4. Siklus kekerasan oleh kepolisian harus segera dihentikan

Demonstrasi yang berujung ricuh tak lepas dari peran aparat. Dari perspektif antropologi, publik memaknai kekerasan sebagai simbol kekuatan kolektif ketika suara mereka tak didengar. Namun, aparat justru membalas dengan kekerasan sebagai simbol kekuasaan.
Polisi dinilai sering menggunakan gas air mata, peluru karet, hingga tindakan represif lain. AAI menegaskan bahwa pola ini justru menyulut kemarahan dan mendorong massa untuk membalas.
“Karena itu, reformasi kepolisian harus dilakukan dengan melarang penggunaan kekerasan berlebihan,” tulis pernyatan itu.

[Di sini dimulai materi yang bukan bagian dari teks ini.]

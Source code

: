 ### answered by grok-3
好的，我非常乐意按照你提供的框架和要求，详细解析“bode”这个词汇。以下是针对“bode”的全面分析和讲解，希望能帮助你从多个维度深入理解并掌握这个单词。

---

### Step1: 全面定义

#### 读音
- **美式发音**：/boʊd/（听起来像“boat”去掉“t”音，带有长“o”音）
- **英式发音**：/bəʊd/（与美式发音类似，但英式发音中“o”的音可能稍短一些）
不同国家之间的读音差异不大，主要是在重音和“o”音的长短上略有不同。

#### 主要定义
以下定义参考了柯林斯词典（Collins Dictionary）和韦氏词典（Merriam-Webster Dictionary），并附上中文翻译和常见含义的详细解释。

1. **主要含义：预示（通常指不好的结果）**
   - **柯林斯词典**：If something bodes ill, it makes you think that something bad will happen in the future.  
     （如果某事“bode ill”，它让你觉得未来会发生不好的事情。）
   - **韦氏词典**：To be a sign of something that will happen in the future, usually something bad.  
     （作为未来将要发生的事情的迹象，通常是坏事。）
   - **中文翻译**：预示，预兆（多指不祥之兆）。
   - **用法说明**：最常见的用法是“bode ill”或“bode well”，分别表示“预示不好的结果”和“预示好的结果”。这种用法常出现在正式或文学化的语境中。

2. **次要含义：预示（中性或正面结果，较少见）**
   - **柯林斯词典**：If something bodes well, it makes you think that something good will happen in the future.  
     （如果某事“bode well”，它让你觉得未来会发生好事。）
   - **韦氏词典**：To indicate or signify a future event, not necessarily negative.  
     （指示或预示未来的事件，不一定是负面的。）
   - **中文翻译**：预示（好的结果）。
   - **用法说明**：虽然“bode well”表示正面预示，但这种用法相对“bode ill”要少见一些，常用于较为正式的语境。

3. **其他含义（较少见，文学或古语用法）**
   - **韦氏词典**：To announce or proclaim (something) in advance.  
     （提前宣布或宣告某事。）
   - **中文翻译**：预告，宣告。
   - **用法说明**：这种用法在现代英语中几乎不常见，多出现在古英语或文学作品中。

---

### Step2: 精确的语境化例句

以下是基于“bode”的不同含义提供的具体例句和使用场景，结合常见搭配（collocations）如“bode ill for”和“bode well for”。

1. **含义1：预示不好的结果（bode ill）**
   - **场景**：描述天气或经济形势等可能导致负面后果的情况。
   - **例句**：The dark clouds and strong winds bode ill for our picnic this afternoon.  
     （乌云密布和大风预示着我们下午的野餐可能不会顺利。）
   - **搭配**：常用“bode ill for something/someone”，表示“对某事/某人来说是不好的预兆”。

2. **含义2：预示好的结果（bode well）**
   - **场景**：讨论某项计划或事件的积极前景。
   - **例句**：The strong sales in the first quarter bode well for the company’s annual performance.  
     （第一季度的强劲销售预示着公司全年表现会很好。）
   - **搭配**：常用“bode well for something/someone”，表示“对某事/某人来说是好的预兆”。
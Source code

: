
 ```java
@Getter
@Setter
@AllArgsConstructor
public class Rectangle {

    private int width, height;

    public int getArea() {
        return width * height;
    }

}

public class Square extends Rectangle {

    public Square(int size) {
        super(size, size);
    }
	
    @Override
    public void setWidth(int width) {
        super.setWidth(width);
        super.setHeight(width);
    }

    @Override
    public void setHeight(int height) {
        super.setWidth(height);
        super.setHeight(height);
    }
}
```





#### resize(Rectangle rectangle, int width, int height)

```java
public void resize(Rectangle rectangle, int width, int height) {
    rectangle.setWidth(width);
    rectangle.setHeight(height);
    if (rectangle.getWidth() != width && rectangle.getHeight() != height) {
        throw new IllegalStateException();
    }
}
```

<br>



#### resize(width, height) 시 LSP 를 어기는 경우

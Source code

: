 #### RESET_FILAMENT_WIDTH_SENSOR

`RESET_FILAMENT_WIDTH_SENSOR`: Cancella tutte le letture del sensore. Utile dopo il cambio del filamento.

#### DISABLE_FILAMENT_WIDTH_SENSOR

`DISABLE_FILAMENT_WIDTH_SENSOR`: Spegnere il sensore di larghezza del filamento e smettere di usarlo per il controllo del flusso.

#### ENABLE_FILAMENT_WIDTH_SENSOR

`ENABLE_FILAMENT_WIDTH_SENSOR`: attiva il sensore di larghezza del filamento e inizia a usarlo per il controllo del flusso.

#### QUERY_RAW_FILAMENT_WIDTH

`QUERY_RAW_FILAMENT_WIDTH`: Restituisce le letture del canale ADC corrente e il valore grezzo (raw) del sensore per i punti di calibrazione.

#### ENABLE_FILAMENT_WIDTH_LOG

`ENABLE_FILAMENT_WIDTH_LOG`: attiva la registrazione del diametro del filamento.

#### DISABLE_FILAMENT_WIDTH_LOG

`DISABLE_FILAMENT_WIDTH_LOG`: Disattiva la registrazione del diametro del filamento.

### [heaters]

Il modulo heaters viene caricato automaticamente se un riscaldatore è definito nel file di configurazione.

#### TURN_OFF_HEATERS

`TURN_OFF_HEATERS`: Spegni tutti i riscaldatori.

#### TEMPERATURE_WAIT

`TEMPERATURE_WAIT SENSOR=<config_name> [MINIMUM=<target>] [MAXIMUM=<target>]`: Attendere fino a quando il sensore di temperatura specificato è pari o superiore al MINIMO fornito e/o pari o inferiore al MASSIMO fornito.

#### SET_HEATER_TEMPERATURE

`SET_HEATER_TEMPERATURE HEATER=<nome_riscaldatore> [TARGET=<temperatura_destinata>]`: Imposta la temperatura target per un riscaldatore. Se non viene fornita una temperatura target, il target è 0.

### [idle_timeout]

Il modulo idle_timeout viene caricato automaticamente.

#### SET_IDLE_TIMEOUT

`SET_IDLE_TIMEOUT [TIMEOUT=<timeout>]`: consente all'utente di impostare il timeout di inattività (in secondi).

5. Pastikan ruang demokrasi dan kebebasan pers terjaga

AAI menolak segala bentuk kriminalisasi terhadap pengunjuk rasa. Mereka juga menyoroti pentingnya peran media dalam menjaga keterbukaan informasi. Bagi AAI, Komdigi seharusnya menjamin publik mendapat informasi yang bertanggung jawab, bukan malah melarang liputan media.
Melindungi jurnalis dan citizen journalism adalah langkah penting untuk mencegah hoaks dan misinformasi. Tanpa ruang aman ini, demokrasi hanya akan berjalan di atas kertas.
Unjuk rasa yang berujung ricuh, penggusuran paksa di proyek strategis, hingga kriminalisasi aktivis hanyalah potret dari ketidakadilan yang lebih besar. AAI menekankan, negara harus menjadi teladan dengan gaya hidup sederhana, transparansi penggunaan anggaran, dan kebijakan yang berorientasi pada kesejahteraan rakyat.
“Setiap kebijakan dan tindakan harus menunjukkan solidaritas terhadap beban ekonomi masyarakat, dengan memprioritaskan kebutuhan pokok seperti pangan, kesehatan, pendidikan, dan jaminan sosial,” demikian pernyataan AAI.